= Mike Millard =

American bootleg recorder

Mike Millard (May 18, 1951 – November 29, 1994), nicknamed "Mike The Mic" was an avid concert taper circa 1973 to 1994, recording over 300 concerts, including Led Zeppelin, Pink Floyd and the Rolling Stones concerts in California. He taped virtually every show at the Forum from 1974 to 1980. Many of his recordings ended up in the hands of bootleggers, who sold Millard's work to fans.

Starting with a basic mono recorder in 1973, Millard upgraded to a Nakamichi 550 stereo recorder with AKG Acoustics 451E microphones for the 1975 Led Zeppelin shows in the area. He often used a wheelchair to conceal his equipment, pretending to be disabled. Unlike most 1970s audience bootlegs, Millard's recordings are known for their good sound quality, and are to this day considered some of the finest audio bootlegs available.

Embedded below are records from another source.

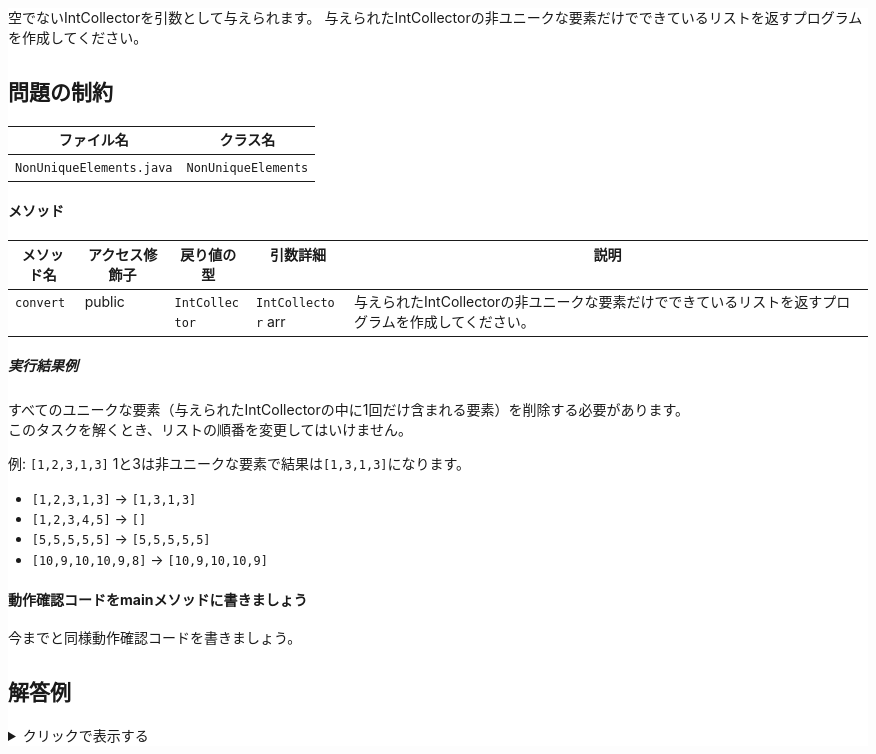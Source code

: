 空でないIntCollectorを引数として与えられます。
与えられたIntCollectorの非ユニークな要素だけでできているリストを返すプログラムを作成してください。

## 問題の制約

| ファイル名 | クラス名 |
|---|---|
| `NonUniqueElements.java` | `NonUniqueElements` |

#### メソッド

| メソッド名 | アクセス修飾子 | 戻り値の型 | 引数詳細 | 説明 |
|--------------|-----------|-------|-----------|------------------------------------------------------------|
| `convert` | public | `IntCollector` | `IntCollector` arr | 与えられたIntCollectorの非ユニークな要素だけでできているリストを返すプログラムを作成してください。 |

##### 実行結果例

すべてのユニークな要素（与えられたIntCollectorの中に1回だけ含まれる要素）を削除する必要があります。  
このタスクを解くとき、リストの順番を変更してはいけません。

例: `[1,2,3,1,3]` 1と3は非ユニークな要素で結果は`[1,3,1,3]`になります。

+ `[1,2,3,1,3]` → `[1,3,1,3]`
+ `[1,2,3,4,5]` → `[]`
+ `[5,5,5,5,5]` → `[5,5,5,5,5]`
+ `[10,9,10,10,9,8]` → `[10,9,10,10,9]`

#### 動作確認コードをmainメソッドに書きましょう

今までと同様動作確認コードを書きましょう。


## 解答例

<details><summary>クリックで表示する</summary></details>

Millard's recording of the Led Zeppelin concert on June 21, 1977 at the Forum (allegedly taped from row number six) was released under the title Listen to This, Eddie, and remains one of the best-known Led Zeppelin bootlegs. His recording of the opening number from the concert, "The Song Remains The Same", was included in the promos menu of the Led Zeppelin DVD. Millard recorded four of the Rolling Stones' five 1975 shows at the LA Forum, and his recording of the Sunday, July 13, 1975 show (titled 'LA Friday') has become one of the most widely spread recordings of a Rolling Stones concert.

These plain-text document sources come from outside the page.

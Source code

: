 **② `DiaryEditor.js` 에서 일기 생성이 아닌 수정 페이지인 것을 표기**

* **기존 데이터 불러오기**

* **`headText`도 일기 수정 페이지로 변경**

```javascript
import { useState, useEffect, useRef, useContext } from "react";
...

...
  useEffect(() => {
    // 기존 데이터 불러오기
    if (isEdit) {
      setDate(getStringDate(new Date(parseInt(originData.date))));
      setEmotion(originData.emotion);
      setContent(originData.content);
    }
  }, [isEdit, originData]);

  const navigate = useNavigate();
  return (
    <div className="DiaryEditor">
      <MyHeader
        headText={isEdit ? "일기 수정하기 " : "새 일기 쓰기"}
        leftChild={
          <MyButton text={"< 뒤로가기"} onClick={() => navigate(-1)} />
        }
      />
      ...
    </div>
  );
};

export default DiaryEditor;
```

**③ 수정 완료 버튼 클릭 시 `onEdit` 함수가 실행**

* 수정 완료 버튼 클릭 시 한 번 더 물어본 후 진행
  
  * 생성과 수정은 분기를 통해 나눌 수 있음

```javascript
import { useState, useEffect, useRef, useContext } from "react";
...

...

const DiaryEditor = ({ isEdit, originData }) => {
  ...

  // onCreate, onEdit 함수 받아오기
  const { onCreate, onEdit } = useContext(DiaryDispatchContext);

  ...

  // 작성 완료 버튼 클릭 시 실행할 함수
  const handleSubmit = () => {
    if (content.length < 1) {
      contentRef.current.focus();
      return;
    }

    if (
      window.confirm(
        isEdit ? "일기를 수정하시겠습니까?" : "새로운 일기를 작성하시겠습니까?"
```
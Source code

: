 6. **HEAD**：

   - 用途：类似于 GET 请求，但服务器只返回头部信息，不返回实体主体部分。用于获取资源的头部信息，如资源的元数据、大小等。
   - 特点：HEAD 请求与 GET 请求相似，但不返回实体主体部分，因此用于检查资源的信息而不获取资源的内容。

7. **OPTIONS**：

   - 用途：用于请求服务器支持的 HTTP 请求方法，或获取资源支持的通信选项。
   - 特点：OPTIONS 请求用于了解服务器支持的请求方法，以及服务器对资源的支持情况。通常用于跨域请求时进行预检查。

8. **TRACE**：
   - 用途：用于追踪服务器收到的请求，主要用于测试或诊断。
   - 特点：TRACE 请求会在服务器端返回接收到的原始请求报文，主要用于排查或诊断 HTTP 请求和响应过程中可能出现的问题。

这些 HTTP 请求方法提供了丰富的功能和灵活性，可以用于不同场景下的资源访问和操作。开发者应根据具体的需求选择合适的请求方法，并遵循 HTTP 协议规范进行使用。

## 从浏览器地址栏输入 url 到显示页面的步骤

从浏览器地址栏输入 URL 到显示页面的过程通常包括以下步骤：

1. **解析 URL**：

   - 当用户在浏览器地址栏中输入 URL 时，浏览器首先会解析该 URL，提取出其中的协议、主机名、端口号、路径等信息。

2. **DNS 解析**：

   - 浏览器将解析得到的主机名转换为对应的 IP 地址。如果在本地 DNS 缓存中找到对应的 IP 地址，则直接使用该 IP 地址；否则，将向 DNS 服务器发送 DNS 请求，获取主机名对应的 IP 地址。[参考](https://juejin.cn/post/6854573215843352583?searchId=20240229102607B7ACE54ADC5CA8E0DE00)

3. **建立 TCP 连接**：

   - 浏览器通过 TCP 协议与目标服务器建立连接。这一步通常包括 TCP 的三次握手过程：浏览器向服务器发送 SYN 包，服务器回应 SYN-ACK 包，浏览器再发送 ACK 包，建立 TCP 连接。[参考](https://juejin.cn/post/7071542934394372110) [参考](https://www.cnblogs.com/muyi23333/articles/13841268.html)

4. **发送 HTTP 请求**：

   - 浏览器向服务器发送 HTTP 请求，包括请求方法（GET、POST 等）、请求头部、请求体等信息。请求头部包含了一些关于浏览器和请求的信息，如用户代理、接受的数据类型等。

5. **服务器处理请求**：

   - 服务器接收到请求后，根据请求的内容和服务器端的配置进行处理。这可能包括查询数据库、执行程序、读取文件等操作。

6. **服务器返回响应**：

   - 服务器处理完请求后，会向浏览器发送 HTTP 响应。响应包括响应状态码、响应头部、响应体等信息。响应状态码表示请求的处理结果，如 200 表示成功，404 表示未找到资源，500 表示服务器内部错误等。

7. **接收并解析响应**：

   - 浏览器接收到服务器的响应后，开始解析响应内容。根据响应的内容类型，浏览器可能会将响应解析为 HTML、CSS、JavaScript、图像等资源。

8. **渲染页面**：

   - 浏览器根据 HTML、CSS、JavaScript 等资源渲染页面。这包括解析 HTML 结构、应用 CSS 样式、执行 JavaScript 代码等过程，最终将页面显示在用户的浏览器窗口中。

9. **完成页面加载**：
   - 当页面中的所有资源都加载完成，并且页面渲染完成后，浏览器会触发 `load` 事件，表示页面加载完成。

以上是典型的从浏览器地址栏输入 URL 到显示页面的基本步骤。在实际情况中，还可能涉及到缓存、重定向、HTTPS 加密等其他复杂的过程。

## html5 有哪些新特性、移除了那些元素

Millard was never behind the sale of bootlegs and was openly against the illegal sale of his recordings. He was notorious for "marking" copies of his tapes so that if one of his recordings turned up for sale on LP or CD, he would be able to tell which person he had traded it to. He kept a very detailed logbook of his marked recordings and who they were distributed to. "Unmarked" copies of Millard's recordings are very scarce. In 2016, several unmarked first-generation copies of his Led Zeppelin recordings surfaced in trading circles. As of May 2026, 261 of Millard's concert recordings have been released on the Internet; many can be found in audio form on YouTube.

Millard reportedly suffered from depression and a cocaine addiction. He committed suicide in 1994, aged 43.

Millard's recording setup was used by the National in 2019 to record two of their shows in Berkeley, California, and an accompanying documentary titled Juicy Sonic Magic: The Mike Millard Method was also created. The Berkeley recordings were released in a three-cassette box set designed as an homage to Millard for Record Store Day 2019.

Mike is best known for the 10 Led Zeppelin shows that he recorded in Southern California in the 1970s. Those shows include March 11 and 12 in Long Beach and at the Forum on March 24, 25, and 27th on the 1975 North American tour. When the band returned to southern California for the 1977 concert tour of North America, he recorded the band in San Diego June 19 and then four times at the Forum on June 21, 23, 25, and 27th.

A 2021 Rolling Stone article lauded the quality of his April 26, 1975 recording of Pink Floyd, going so far as to say, "If Pink Floyd ever decides to create a Bootleg Series, they should get their hands on Millard's master tapes — starting with this 1975 Los Angeles gig. It's the band at the peak of their abilities as a live act and deserves to be heard as widely as possible." Millard's tapes of the Los Angeles show were officially released on 12 December 2025 as part of Pink Floyd's 50th Anniversary Wish You Were Here box set. The recording was remastered by Steven Wilson. Millard's Pink Floyd master tapes were also released as a four-LP and two-CD set for Record Store Day, April 18, 2026.